You can't do this. He assumes that k=2x (T)
*THAT'S* the central, unavoidable problem.
I think we may be saying the same thing or closely
related things. He cannot let k = 2X mod T until he
specifies X. What he does in fact is the following.
He FIRST chooses k and n, and lets S = 2k^2 + nT.

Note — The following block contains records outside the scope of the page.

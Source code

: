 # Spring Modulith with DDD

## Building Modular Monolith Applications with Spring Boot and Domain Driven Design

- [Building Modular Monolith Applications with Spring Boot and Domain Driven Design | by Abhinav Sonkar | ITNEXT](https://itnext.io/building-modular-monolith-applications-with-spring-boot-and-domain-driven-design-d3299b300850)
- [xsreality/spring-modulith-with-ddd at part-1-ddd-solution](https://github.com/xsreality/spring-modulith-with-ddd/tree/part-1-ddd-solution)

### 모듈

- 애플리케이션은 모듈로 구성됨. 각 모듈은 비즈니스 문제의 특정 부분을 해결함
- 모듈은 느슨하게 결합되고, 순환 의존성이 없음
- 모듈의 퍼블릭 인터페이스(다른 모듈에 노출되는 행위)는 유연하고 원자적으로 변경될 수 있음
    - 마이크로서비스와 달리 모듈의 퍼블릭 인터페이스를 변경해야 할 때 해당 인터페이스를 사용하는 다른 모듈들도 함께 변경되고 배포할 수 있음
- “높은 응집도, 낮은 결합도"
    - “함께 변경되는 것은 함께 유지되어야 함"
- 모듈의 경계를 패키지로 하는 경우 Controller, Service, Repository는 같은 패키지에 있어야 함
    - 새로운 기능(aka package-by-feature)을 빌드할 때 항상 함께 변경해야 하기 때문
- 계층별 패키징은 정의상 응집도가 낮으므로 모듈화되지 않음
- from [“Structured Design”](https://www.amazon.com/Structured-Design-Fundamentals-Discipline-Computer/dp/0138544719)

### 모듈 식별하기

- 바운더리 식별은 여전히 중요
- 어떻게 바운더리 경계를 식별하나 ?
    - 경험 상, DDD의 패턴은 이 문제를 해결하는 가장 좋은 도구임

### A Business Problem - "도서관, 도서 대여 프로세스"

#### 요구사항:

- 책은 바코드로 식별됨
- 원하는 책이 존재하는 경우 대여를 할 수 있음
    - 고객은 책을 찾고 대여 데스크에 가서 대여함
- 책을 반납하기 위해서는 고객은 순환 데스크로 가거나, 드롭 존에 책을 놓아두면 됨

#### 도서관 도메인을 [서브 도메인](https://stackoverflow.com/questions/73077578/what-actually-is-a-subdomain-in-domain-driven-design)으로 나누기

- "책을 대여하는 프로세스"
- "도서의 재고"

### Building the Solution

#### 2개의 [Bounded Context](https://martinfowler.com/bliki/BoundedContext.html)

Then he factors S as S = F1 * F2, and AFTER THAT,
he chooses X and Y. In the process, he forgets that
he originally wanted X^2 = Y^2 mod T, and in general
the algorithm he specifies does not give him this
crucial equality. So as a rule he does not end up
with a difference of squares which equals a multiple
of T. This largely explains why his method, unlike
that of Dixon or the quadratic sieve method, fails
most of the time.
Marcus.
.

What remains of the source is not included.